## Data in this exercise
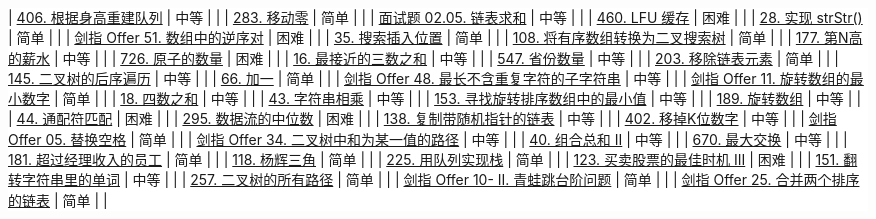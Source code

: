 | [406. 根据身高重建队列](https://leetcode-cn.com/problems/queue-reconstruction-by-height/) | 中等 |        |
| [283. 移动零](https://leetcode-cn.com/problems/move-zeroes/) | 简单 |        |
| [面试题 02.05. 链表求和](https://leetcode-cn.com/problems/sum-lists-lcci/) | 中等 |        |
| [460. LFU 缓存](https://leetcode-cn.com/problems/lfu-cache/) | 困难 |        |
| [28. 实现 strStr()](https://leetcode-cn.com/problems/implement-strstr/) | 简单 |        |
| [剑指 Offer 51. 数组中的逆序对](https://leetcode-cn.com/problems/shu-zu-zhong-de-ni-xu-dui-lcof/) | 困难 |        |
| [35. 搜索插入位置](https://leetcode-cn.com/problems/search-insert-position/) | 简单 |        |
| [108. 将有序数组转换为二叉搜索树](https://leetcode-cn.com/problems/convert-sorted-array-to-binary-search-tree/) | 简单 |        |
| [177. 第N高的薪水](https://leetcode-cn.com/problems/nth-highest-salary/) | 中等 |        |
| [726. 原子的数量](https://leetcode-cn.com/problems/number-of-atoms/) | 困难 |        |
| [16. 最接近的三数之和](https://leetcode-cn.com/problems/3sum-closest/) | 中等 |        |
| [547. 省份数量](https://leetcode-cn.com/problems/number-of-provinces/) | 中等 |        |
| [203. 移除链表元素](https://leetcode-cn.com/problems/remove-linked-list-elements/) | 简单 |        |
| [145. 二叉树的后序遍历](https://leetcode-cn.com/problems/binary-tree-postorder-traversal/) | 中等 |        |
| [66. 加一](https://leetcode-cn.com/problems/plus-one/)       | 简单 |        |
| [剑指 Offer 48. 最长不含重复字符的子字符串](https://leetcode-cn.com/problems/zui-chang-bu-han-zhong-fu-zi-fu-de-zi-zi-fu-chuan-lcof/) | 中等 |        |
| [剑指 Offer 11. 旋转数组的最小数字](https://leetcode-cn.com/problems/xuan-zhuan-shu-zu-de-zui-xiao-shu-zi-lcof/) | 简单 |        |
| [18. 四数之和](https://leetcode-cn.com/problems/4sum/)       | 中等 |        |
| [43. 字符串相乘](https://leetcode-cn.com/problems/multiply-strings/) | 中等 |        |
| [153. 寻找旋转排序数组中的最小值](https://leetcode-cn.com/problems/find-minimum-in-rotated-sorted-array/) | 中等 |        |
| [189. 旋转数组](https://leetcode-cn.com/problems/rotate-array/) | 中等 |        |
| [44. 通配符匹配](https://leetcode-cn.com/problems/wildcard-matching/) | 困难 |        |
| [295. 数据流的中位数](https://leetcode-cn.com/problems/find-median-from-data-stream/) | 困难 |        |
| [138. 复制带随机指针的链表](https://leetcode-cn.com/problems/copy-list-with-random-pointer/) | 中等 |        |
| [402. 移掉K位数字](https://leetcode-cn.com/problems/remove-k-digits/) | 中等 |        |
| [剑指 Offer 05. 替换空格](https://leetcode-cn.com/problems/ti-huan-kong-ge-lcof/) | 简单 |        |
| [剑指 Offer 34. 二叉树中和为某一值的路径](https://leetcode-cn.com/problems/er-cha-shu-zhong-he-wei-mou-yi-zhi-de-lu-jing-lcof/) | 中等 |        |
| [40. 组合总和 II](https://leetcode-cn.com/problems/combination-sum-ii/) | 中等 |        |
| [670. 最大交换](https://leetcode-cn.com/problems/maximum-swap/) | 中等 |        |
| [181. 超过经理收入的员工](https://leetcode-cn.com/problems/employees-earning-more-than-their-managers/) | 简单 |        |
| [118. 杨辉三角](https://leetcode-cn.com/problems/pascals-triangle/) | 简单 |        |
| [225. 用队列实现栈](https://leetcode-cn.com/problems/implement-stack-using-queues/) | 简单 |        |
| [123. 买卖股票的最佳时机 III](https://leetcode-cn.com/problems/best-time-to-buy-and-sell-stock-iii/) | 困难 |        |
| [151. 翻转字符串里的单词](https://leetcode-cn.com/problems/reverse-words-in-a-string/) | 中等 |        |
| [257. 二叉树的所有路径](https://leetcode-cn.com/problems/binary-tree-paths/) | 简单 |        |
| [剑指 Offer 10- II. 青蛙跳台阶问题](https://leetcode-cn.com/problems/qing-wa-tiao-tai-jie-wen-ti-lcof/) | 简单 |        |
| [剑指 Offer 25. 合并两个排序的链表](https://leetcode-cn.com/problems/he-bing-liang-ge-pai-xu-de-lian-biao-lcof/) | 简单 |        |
---
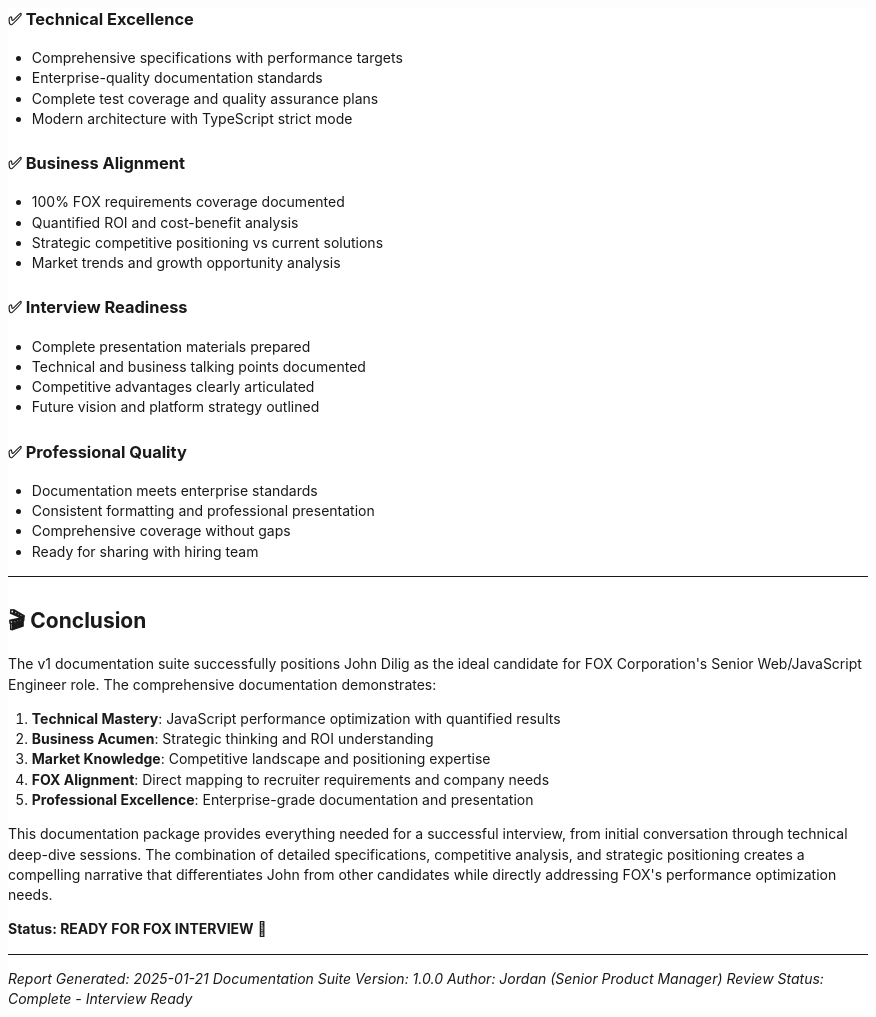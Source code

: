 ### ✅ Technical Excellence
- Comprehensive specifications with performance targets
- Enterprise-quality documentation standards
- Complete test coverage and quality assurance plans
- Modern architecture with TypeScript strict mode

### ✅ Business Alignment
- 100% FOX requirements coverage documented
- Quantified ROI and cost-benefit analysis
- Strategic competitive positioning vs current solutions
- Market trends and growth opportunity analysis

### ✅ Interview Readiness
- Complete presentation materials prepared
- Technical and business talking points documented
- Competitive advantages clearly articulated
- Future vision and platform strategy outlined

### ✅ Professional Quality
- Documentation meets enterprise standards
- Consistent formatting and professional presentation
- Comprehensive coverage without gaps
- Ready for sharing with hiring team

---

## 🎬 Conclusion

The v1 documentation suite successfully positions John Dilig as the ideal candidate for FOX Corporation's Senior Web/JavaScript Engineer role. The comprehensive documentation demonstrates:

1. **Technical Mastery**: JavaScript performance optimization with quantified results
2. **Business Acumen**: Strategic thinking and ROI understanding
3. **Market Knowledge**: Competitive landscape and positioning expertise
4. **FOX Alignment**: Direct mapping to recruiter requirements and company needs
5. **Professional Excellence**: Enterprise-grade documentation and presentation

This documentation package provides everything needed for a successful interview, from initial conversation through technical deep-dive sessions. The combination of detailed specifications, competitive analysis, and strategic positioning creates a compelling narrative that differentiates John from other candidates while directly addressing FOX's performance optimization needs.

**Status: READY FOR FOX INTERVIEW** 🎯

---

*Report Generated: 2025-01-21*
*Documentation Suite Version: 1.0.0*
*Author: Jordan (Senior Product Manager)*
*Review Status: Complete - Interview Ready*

## Exercise directions
Filter the entries and copy each line with "Senior".

## Response to this task
The v1 documentation suite successfully positions John Dilig as the ideal candidate for FOX Corporation's Senior Web/JavaScript Engineer role. The comprehensive documentation demonstrates:
*Author: Jordan (Senior Product Manager)*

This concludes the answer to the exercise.